Вчера были на концерте скрипачки Бариновой[1] (с Мандельштамом, бесплатно) – у нее невероятный, цветаевский темперамент, 22-летняя молодость и неартистическая живость. (Когда я это сказал, О. Э. удивился, откуда я мог так угадать действительное сходство с Цветаевой, когда я ее не видел. А ритмы-то стихов!) А вот и мое достижение. После года или более Мандельштам написал первые 4 строчки. О ней, о Бариновой, после моих разговоров —
Играй же на разрыв аорты
С кошачьей головой во рту —
Три черта было, ты четвертый,
Последний, чудный черт в цвету.
Это должно стать концом шестистрофной вещи, у которой дома появилось и начало –
За длиннополым Паганини
Бегут цыганскою толпой
Все скрипачи —
Я говорю, что лучше «длиннополым» (пал — в смысле пальцы слишком близко к беспалым, трехпалым и etc.).

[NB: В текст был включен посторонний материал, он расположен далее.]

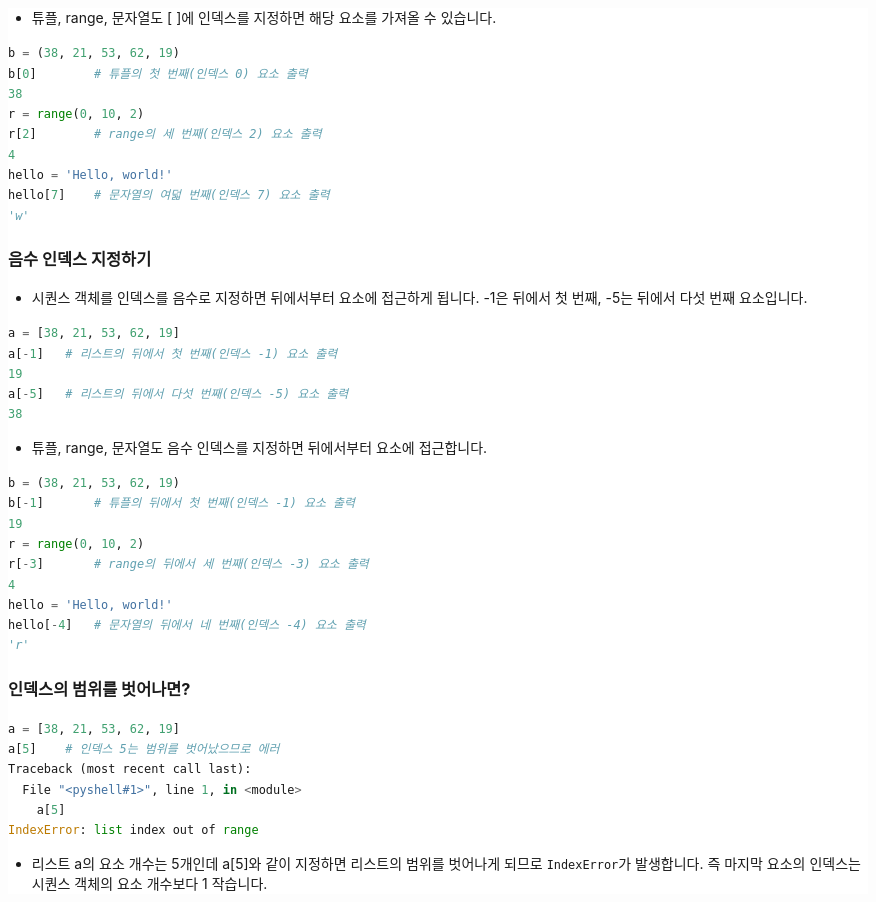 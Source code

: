 

* 튜플, range, 문자열도 [ ]에 인덱스를 지정하면 해당 요소를 가져올 수 있습니다.

```python
b = (38, 21, 53, 62, 19)
b[0]		# 튜플의 첫 번째(인덱스 0) 요소 출력
38
r = range(0, 10, 2)
r[2]		# range의 세 번째(인덱스 2) 요소 출력
4
hello = 'Hello, world!'
hello[7]	# 문자열의 여덟 번째(인덱스 7) 요소 출력
'w'
```



### 음수 인덱스 지정하기

* 시퀀스 객체를 인덱스를 음수로 지정하면 뒤에서부터 요소에 접근하게 됩니다. -1은 뒤에서 첫 번째, -5는 뒤에서 다섯 번째 요소입니다.

```python
a = [38, 21, 53, 62, 19]
a[-1]	# 리스트의 뒤에서 첫 번째(인덱스 -1) 요소 출력
19
a[-5]	# 리스트의 뒤에서 다섯 번째(인덱스 -5) 요소 출력
38
```

* 튜플, range, 문자열도 음수 인덱스를 지정하면 뒤에서부터 요소에 접근합니다.

```python
b = (38, 21, 53, 62, 19)
b[-1]		# 튜플의 뒤에서 첫 번째(인덱스 -1) 요소 출력
19
r = range(0, 10, 2)
r[-3]		# range의 뒤에서 세 번째(인덱스 -3) 요소 출력
4
hello = 'Hello, world!'
hello[-4]	# 문자열의 뒤에서 네 번째(인덱스 -4) 요소 출력
'r'
```



### 인덱스의 범위를 벗어나면?

```python
a = [38, 21, 53, 62, 19]
a[5]	# 인덱스 5는 범위를 벗어났으므로 에러
Traceback (most recent call last):
  File "<pyshell#1>", line 1, in <module>
    a[5]
IndexError: list index out of range
```

* 리스트 a의 요소 개수는 5개인데 a[5]와 같이 지정하면 리스트의 범위를 벗어나게 되므로 `IndexError`가 발생합니다. 즉 마지막 요소의 인덱스는 시퀀스 객체의 요소 개수보다 1 작습니다.
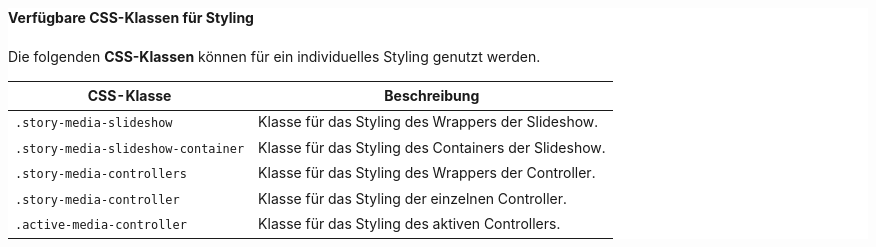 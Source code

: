 #### Verfügbare CSS-Klassen für Styling
Die folgenden **CSS-Klassen** können für ein individuelles Styling genutzt werden.

| CSS-Klasse | Beschreibung |
| ------------- | ------------- |
| `.story-media-slideshow` | Klasse für das Styling des Wrappers der Slideshow. |
| `.story-media-slideshow-container` | Klasse für das Styling des Containers der Slideshow. |
| `.story-media-controllers` | Klasse für das Styling des Wrappers der Controller. |
| `.story-media-controller` | Klasse für das Styling der einzelnen Controller. |
| `.active-media-controller` | Klasse für das Styling des aktiven Controllers. |
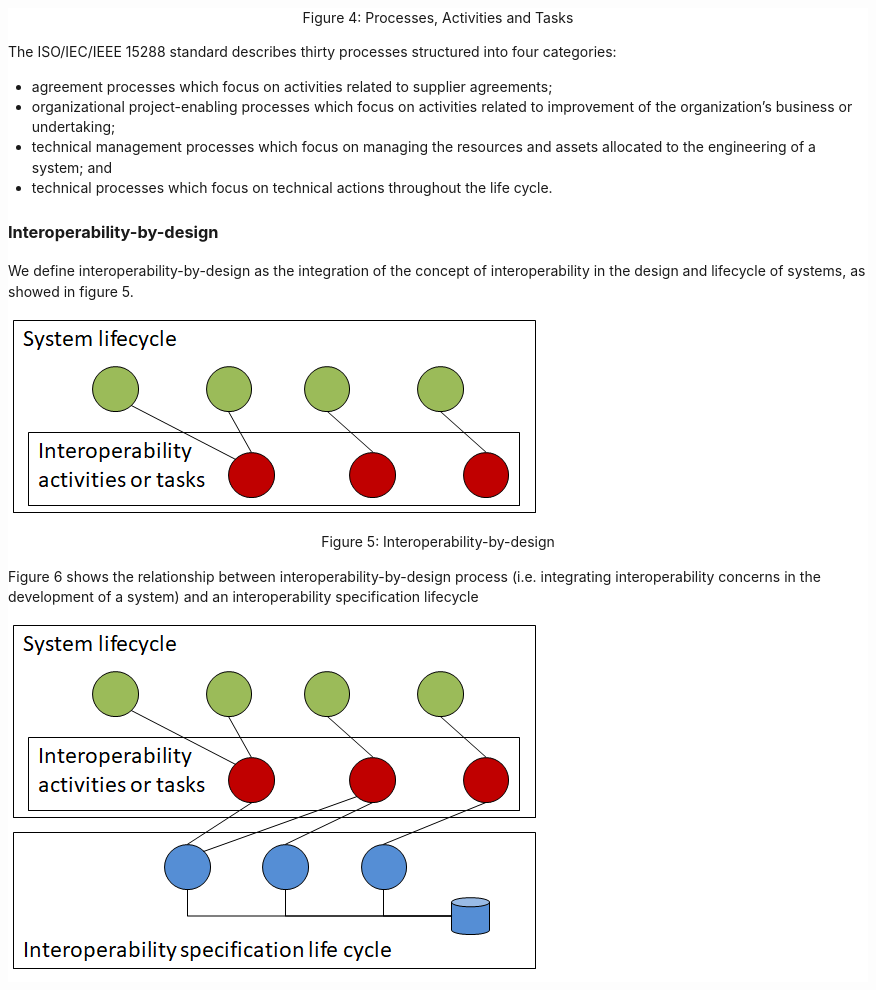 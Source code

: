 <p align="center">
Figure 4: Processes, Activities and Tasks
</p>

The ISO/IEC/IEEE 15288 standard describes thirty processes structured into four categories:

-	agreement processes which focus on activities related to supplier agreements;
-	organizational project-enabling processes which focus on activities related to improvement of the organization’s business or undertaking;
-	technical management processes which focus on managing the resources and assets allocated to the engineering of a system; and
- technical processes which focus on technical actions throughout the life cycle.


### Interoperability-by-design
We define interoperability-by-design as the integration of the concept of interoperability in the design and lifecycle of systems, as showed in figure 5.

![](https://github.com/martin-p-bauer/2018_JWP/blob/master/Interoperability%20by%20design%20v2.png)

<p align="center">
Figure 5: Interoperability-by-design
</p>

Figure 6 shows the relationship between interoperability-by-design process (i.e. integrating interoperability concerns in the development of a system) and an interoperability specification lifecycle


![](https://github.com/martin-p-bauer/2018_JWP/blob/master/Interoperability%20by%20design%20vs%20interoperability%20specification%20lifecycle.png)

Пишу сейчас у Мандельштама. Балконная дверь раскрыта, против нее стоит семафор (?). Осип Эмильевич говорит, что это ненаписанная картина Рафаэля — готов фон.
Дом на горе. Вид на «Подол» и невероятно разлившуюся, но уже мелеющую Ворону. Время от времени проходит поезд. Пишу на Сумарокове. О. Э. переводит «Иветту»[2] (и злобствует от нелюбви).
7 апреля.
Спасает О. Э., у которого и с которым масса забот. Он чувствует себя ужасно плохо и выдумывает все болезни, не исключая, кажется, женских. Он просто ребенок. Подробно – расскажу устно. Забыть это нельзя… Сегодня водил О. Э. к профессору-терапевту. Тот ему
ничего толком не сказал, а дитя успокоилось. Вечер я сидел у Т. А. и Ко, а он, наверное, нервничал один. То ругает, то хвалит Иветту — и страшно гладко и быстро ее переводит, но скоро утомляется.
Я счастлив, что взял VIII т. Сумарокова. Еклоги — одно успокоение (именно они).— Пастушья любовь всегда по одной схеме… Мандельштам злится, а я в восторге.
8 апреля
Читал Осипу Эмильевичу Вагинова, он страшно протестовал против него, кроме последнего стихотворения[3] (про ветер, снег и умиранье соловья), которое ему чрезвычайно понравилось: «Вот это настоящие посмертные стихи».
Лика, даже страшно и жутко от огромности моих мыслей, от масштабов планов. Мандельштам сперва лез в бутылку («Что это, карманная история литературы?»). Но тут–то и начала вскрываться моя сила, его (как ни странно) консервативная беспомощность. В деталях я его бью его же стихами! Вот — речь о Сумарокове, которого он, в сущности, как и все, кроме меня и Гуковского, не знает. По моей концепции, Сумароков в атмосфере 60-х гг. XVIII в. по-своему аналогичен Гумилеву, т. е. работает не на речевых новшествах (как Хлебников или, условно говоря, Державин и фольклористы 70—80-х гг.), а на игре готовыми и прозрачно литературными элементами и приемами (романс, песни, эклоги, etc.). Мандельштаму это не ясно. А вот его стихи:
И вслед за тем, как жалкий Сумароков
Пролепетал заученную роль,
Как царский посох в скинии пророков,
У нас цвела торжественная боль[4]
Я говорю: «Видите, вы сами стиховно, правда, порицая Сумарокова в пользу Озерова, поняли его литературствующую роль. Теперь ясно, что это надо проверить лучше и увязать исторически». Ответ? Ясно.